Nobody likes a self-righteous food patrolman. Save your criticism about other peoples’ dietary preferences for a long run with your training buddies. You can sing the praises of Greek yogurt all you want without unknowingly projecting any judgmental undertones. Here’s a better way to navigate this kind of situation:


Normie: Dude, the hor d’oeuvres at this party are duh-licious! Have you tried the shrimp wontons yet?

Runner: Not yet, man. I sort of killed the veggie tray, and I’m feeling a little bloated.

Normie: Sweet, more wontons for me!


Scenario 3 – The extended injury report

Normie: So how’s the running going?

Runner: Not so good, actually. I have a stress reaction in my left tibia, so I’m out for at least three weeks.

Normie: Aww, bummer, dude. When did that happen?

Runner: Well, I’ve felt pain for awhile, but I finally asked the doctor about it a couple of weeks ago. When nothing turned up on the MRI, he figured it was probably a stress reaction instead of a stress fracture. It was my own fault, I guess. I had increased the length of my long run by 15 miles in three weeks, and I was bumping up my mileage by over 20 percent a week for a month straight.

Normie: [struggling to keep pretending he cares] Oh…

Runner: Yeah, but I’ve been able to do some cross training in the pool, which has been good for me—you know, working all those muscles that I wouldn’t use otherwise. I’m actually thinking about ordering my own aqua running belt and staying with it after my leg has healed. I figure it might be a nice training supplement, you know?

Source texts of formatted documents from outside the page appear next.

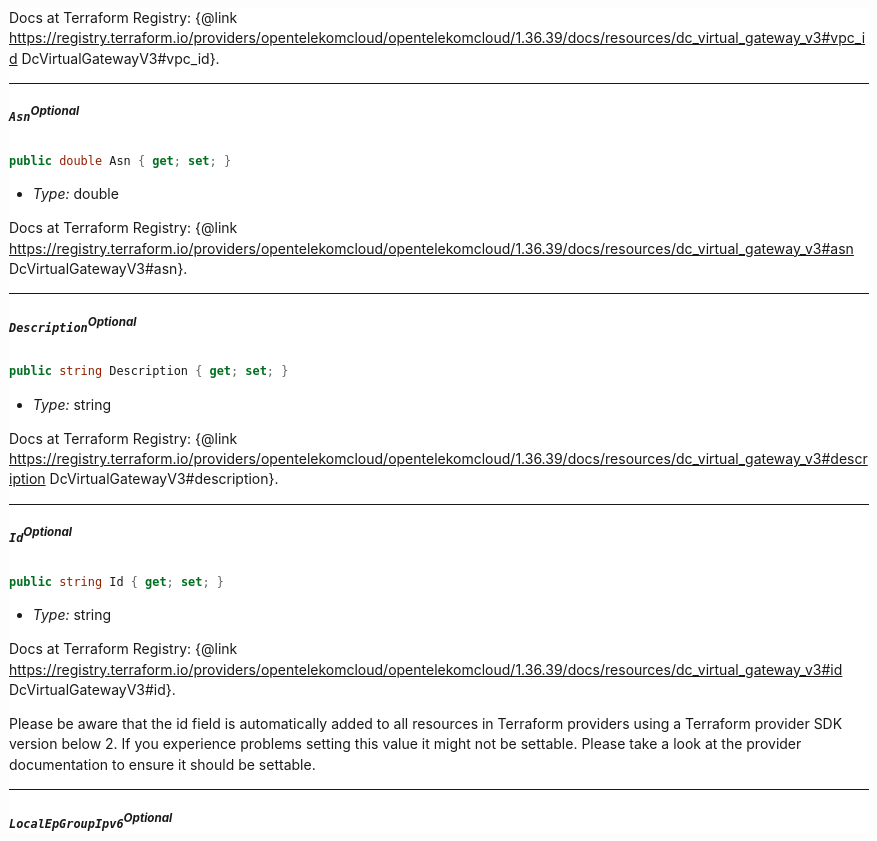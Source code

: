 Docs at Terraform Registry: {@link https://registry.terraform.io/providers/opentelekomcloud/opentelekomcloud/1.36.39/docs/resources/dc_virtual_gateway_v3#vpc_id DcVirtualGatewayV3#vpc_id}.

---

##### `Asn`<sup>Optional</sup> <a name="Asn" id="@cdktf/provider-opentelekomcloud.dcVirtualGatewayV3.DcVirtualGatewayV3Config.property.asn"></a>

```csharp
public double Asn { get; set; }
```

- *Type:* double

Docs at Terraform Registry: {@link https://registry.terraform.io/providers/opentelekomcloud/opentelekomcloud/1.36.39/docs/resources/dc_virtual_gateway_v3#asn DcVirtualGatewayV3#asn}.

---

##### `Description`<sup>Optional</sup> <a name="Description" id="@cdktf/provider-opentelekomcloud.dcVirtualGatewayV3.DcVirtualGatewayV3Config.property.description"></a>

```csharp
public string Description { get; set; }
```

- *Type:* string

Docs at Terraform Registry: {@link https://registry.terraform.io/providers/opentelekomcloud/opentelekomcloud/1.36.39/docs/resources/dc_virtual_gateway_v3#description DcVirtualGatewayV3#description}.

---

##### `Id`<sup>Optional</sup> <a name="Id" id="@cdktf/provider-opentelekomcloud.dcVirtualGatewayV3.DcVirtualGatewayV3Config.property.id"></a>

```csharp
public string Id { get; set; }
```

- *Type:* string

Docs at Terraform Registry: {@link https://registry.terraform.io/providers/opentelekomcloud/opentelekomcloud/1.36.39/docs/resources/dc_virtual_gateway_v3#id DcVirtualGatewayV3#id}.

Please be aware that the id field is automatically added to all resources in Terraform providers using a Terraform provider SDK version below 2.
If you experience problems setting this value it might not be settable. Please take a look at the provider documentation to ensure it should be settable.

---

##### `LocalEpGroupIpv6`<sup>Optional</sup> <a name="LocalEpGroupIpv6" id="@cdktf/provider-opentelekomcloud.dcVirtualGatewayV3.DcVirtualGatewayV3Config.property.localEpGroupIpv6"></a>
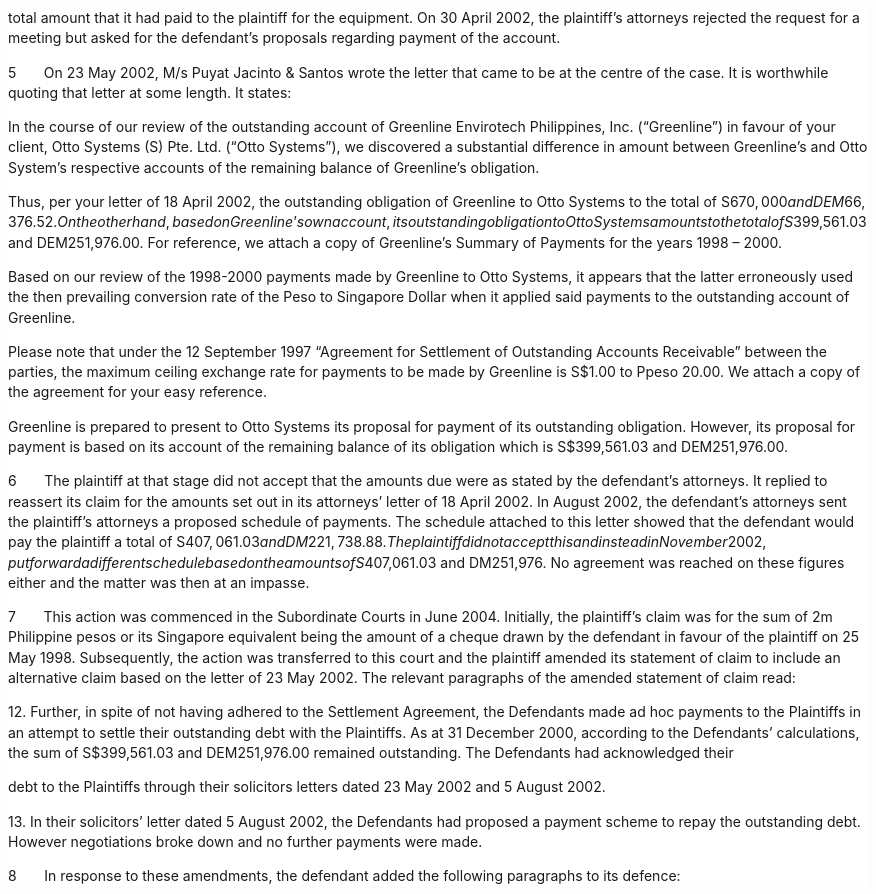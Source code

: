 
total amount that it had paid to the plaintiff for the equipment. On 30 April 2002, the plaintiff’s attorneys rejected the request for a meeting but asked for the defendant’s proposals regarding payment of the account. 

5       On 23 May 2002, M/s Puyat Jacinto & Santos wrote the letter that came to be at the centre of the case. It is worthwhile quoting that letter at some length. It states: 

 In the course of our review of the outstanding account of Greenline Envirotech Philippines, Inc. (“Greenline”) in favour of your client, Otto Systems (S) Pte. Ltd. (“Otto Systems”), we discovered a substantial difference in amount between Greenline’s and Otto System’s respective accounts of the remaining balance of Greenline’s obligation. 

 Thus, per your letter of 18 April 2002, the outstanding obligation of Greenline to Otto Systems to the total of S$670,000 and DEM66,376.52. On the other hand, based on Greenline’s own account, its outstanding obligation to Otto Systems amounts to the total of S$399,561.03 and DEM251,976.00. For reference, we attach a copy of Greenline’s Summary of Payments for the years 1998 – 2000. 

 Based on our review of the 1998-2000 payments made by Greenline to Otto Systems, it appears that the latter erroneously used the then prevailing conversion rate of the Peso to Singapore Dollar when it applied said payments to the outstanding account of Greenline. 

 Please note that under the 12 September 1997 “Agreement for Settlement of Outstanding Accounts Receivable” between the parties, the maximum ceiling exchange rate for payments to be made by Greenline is S$1.00 to Ppeso 20.00. We attach a copy of the agreement for your easy reference. 

 Greenline is prepared to present to Otto Systems its proposal for payment of its outstanding obligation. However, its proposal for payment is based on its account of the remaining balance of its obligation which is S$399,561.03 and DEM251,976.00. 

6       The plaintiff at that stage did not accept that the amounts due were as stated by the defendant’s attorneys. It replied to reassert its claim for the amounts set out in its attorneys’ letter of 18 April 2002. In August 2002, the defendant’s attorneys sent the plaintiff’s attorneys a proposed schedule of payments. The schedule attached to this letter showed that the defendant would pay the plaintiff a total of S$407,061.03 and DM221,738.88. The plaintiff did not accept this and instead in November 2002, put forward a different schedule based on the amounts of S$407,061.03 and DM251,976. No agreement was reached on these figures either and the matter was then at an impasse. 

7       This action was commenced in the Subordinate Courts in June 2004. Initially, the plaintiff’s claim was for the sum of 2m Philippine pesos or its Singapore equivalent being the amount of a cheque drawn by the defendant in favour of the plaintiff on 25 May 1998. Subsequently, the action was transferred to this court and the plaintiff amended its statement of claim to include an alternative claim based on the letter of 23 May 2002. The relevant paragraphs of the amended statement of claim read: 

12\. Further, in spite of not having adhered to the Settlement Agreement, the Defendants made ad hoc payments to the Plaintiffs in an attempt to settle their outstanding debt with the     Plaintiffs. As at 31 December 2000, according to the Defendants’ calculations, the sum of     S$399,561.03 and DEM251,976.00 remained outstanding. The Defendants had acknowledged their 


 debt to the Plaintiffs through their solicitors letters dated 23 May 2002 and 5 August 2002. 

13\. In their solicitors’ letter dated 5 August 2002, the Defendants had proposed a payment scheme to repay the outstanding debt. However negotiations broke down and no further payments were made. 

8       In response to these amendments, the defendant added the following paragraphs to its defence:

To someone who has absolutely no experience with running injuries, everything after “MRI” sounded like an Ozzy Osbourne monologue. Once you find yourself talking about things like the percentage increase of your weekly mileage, you have gone too far. Here is how you should have handled this conversation:


Normie: So how’s the running going?

Runner: Not so good, actually. I messed up my leg, so I’m out for a few weeks.

Normie: Aww, bummer, dude. When did that happen?

Runner: I just found out about it a few days ago. But oh well, I probably needed a break anyway, right?

Normie: Yeah, man, you run way too much! Your legs will probably enjoy the rest. Since you can’t run, we should catch a flick sometime.

Runner: Cool, I’ll give you a call this weekend.